On top of its cash it has an office building which has been granted planning permission for conversion to apartments. This might be worth north of £3m.

The downside with this company is its habit of losing money.  Not so long ago it lost over £1m a year in its operating business of selling electronic products wholesale.  In the last two years the managers have brought that down to an annual loss of around half a million.

While this is annoying, and calls into question the Board of Directors’ ability to assess strategic positioning and to compete effectively, when the cash pile is so much greater than the MCap Northamber could go on for a number of years with this level of losses and still the net current asset value will be greater than the current MCap.

Mr Market got fed up with Northamber a number of years ago (as I did – I was a shareholder from 2013 to 2016) when the founder, David Phillips, and his personally selected non-executive directors, defied logic and continued business in a highly commoditised industry, losing money hand over fist.

When I queried the rationale for persisting with the same old failed formula (it was always “one more push will do it”) I was accused at an AGM of being “an asset stripper”.  I just didn’t see the sense of tying up shareholders’ money and watching it being frittered away.

Very sadly, David died last week.  He was always welcoming to shareholders and encouraged a robust debate at the AGMs.  The handful of shareholders who turned up could arrange themselves, together with the directors around the board table and engage in a long robust discussion with the Board. David will be greatly missed.

He dominated the company with 63% of the shares.  He was a pioneer of electronic wholesale distribution in the UK having started Northamber in 1980.  So dominant was he that he has been dubbed the “Godfather of tech distribution industry”.  Many future leaders learned their trade under his tough tutelage.

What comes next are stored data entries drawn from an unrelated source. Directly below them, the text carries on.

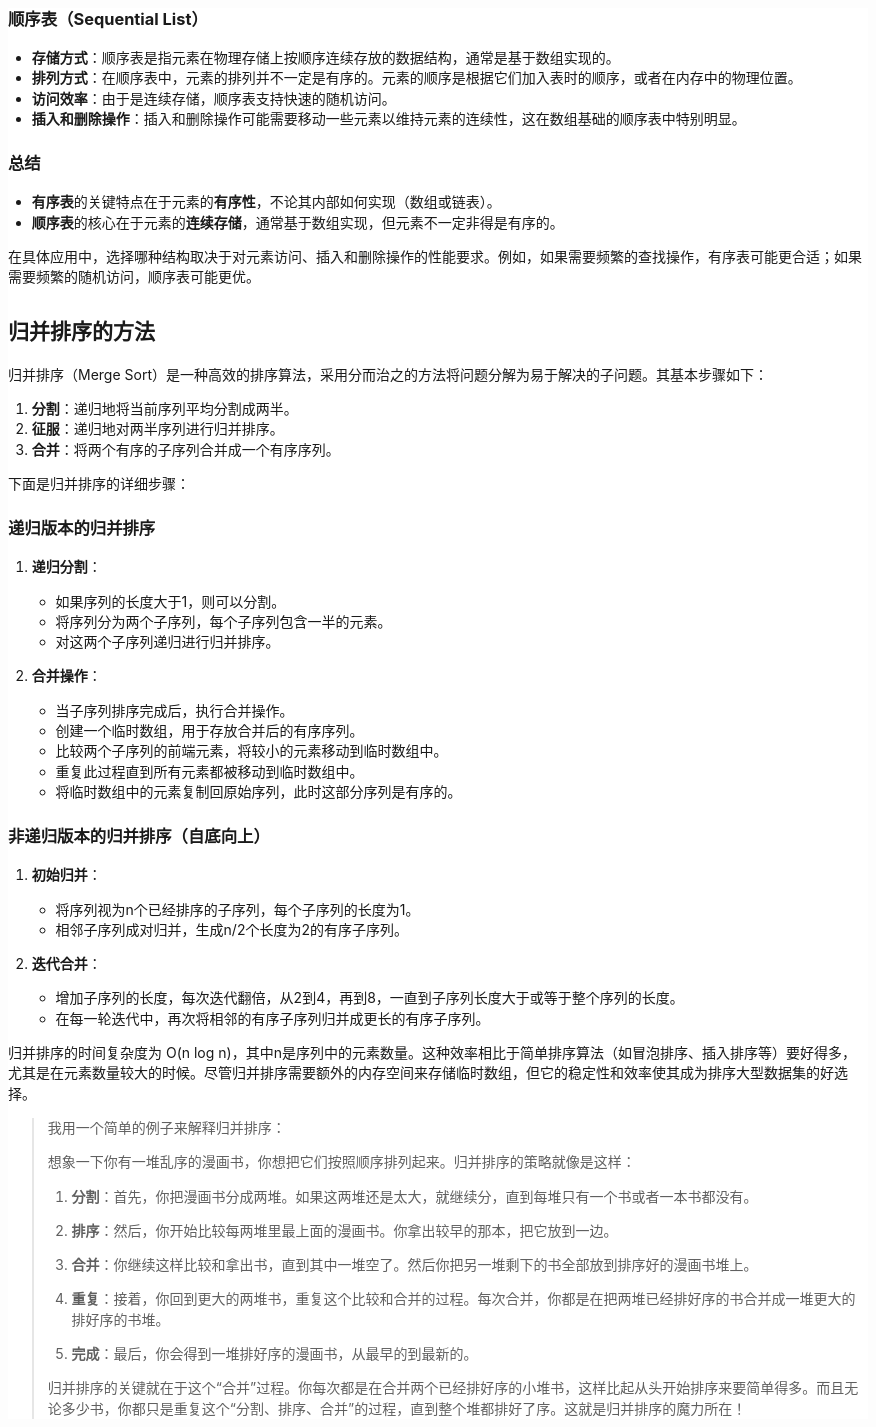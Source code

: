 ### 顺序表（Sequential List）
- **存储方式**：顺序表是指元素在物理存储上按顺序连续存放的数据结构，通常是基于数组实现的。
- **排列方式**：在顺序表中，元素的排列并不一定是有序的。元素的顺序是根据它们加入表时的顺序，或者在内存中的物理位置。
- **访问效率**：由于是连续存储，顺序表支持快速的随机访问。
- **插入和删除操作**：插入和删除操作可能需要移动一些元素以维持元素的连续性，这在数组基础的顺序表中特别明显。

### 总结
- **有序表**的关键特点在于元素的**有序性**，不论其内部如何实现（数组或链表）。
- **顺序表**的核心在于元素的**连续存储**，通常基于数组实现，但元素不一定非得是有序的。

在具体应用中，选择哪种结构取决于对元素访问、插入和删除操作的性能要求。例如，如果需要频繁的查找操作，有序表可能更合适；如果需要频繁的随机访问，顺序表可能更优。

## 归并排序的方法

归并排序（Merge Sort）是一种高效的排序算法，采用分而治之的方法将问题分解为易于解决的子问题。其基本步骤如下：

1. **分割**：递归地将当前序列平均分割成两半。
2. **征服**：递归地对两半序列进行归并排序。
3. **合并**：将两个有序的子序列合并成一个有序序列。

下面是归并排序的详细步骤：

### 递归版本的归并排序

1. **递归分割**：
   - 如果序列的长度大于1，则可以分割。
   - 将序列分为两个子序列，每个子序列包含一半的元素。
   - 对这两个子序列递归进行归并排序。

2. **合并操作**：
   - 当子序列排序完成后，执行合并操作。
   - 创建一个临时数组，用于存放合并后的有序序列。
   - 比较两个子序列的前端元素，将较小的元素移动到临时数组中。
   - 重复此过程直到所有元素都被移动到临时数组中。
   - 将临时数组中的元素复制回原始序列，此时这部分序列是有序的。

### 非递归版本的归并排序（自底向上）

1. **初始归并**：
   - 将序列视为n个已经排序的子序列，每个子序列的长度为1。
   - 相邻子序列成对归并，生成n/2个长度为2的有序子序列。

2. **迭代合并**：
   - 增加子序列的长度，每次迭代翻倍，从2到4，再到8，一直到子序列长度大于或等于整个序列的长度。
   - 在每一轮迭代中，再次将相邻的有序子序列归并成更长的有序子序列。

归并排序的时间复杂度为 O(n log n)，其中n是序列中的元素数量。这种效率相比于简单排序算法（如冒泡排序、插入排序等）要好得多，尤其是在元素数量较大的时候。尽管归并排序需要额外的内存空间来存储临时数组，但它的稳定性和效率使其成为排序大型数据集的好选择。

>我用一个简单的例子来解释归并排序：
>
>想象一下你有一堆乱序的漫画书，你想把它们按照顺序排列起来。归并排序的策略就像是这样：
>
>1. **分割**：首先，你把漫画书分成两堆。如果这两堆还是太大，就继续分，直到每堆只有一个书或者一本书都没有。
>
>2. **排序**：然后，你开始比较每两堆里最上面的漫画书。你拿出较早的那本，把它放到一边。
>
>3. **合并**：你继续这样比较和拿出书，直到其中一堆空了。然后你把另一堆剩下的书全部放到排序好的漫画书堆上。
>
>4. **重复**：接着，你回到更大的两堆书，重复这个比较和合并的过程。每次合并，你都是在把两堆已经排好序的书合并成一堆更大的排好序的书堆。
>
>5. **完成**：最后，你会得到一堆排好序的漫画书，从最早的到最新的。
>
>归并排序的关键就在于这个“合并”过程。你每次都是在合并两个已经排好序的小堆书，这样比起从头开始排序来要简单得多。而且无论多少书，你都只是重复这个“分割、排序、合并”的过程，直到整个堆都排好了序。这就是归并排序的魔力所在！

In its first couple of decades Northamber grew into a large and profitable organisation raising turnover to £299m in 2001. But it ran into trouble about two decades ago when the large manufacturers, such as HP, insisted they wanted pan-European distributors and David insisted that staying UK focused was best.  Competitors merged to be able to offer the service required by the manufacturers, and Northamber was left behind.

It was further hit by the arrival of powerful US companies into the UK electronic distribution market. Since then Northamber has struggled to make a profit. Turnover is now £50.3m.

David clearly liked running his creation even in when in his seventies. The strategic issue was that what had worked in the 1980s and 1990s – warehouses full of computer peripherals, etc., shipped to retailers, companies, schools, and so on – did not work so well in the internet age with unrelenting pressure on prices from dozens of competitors.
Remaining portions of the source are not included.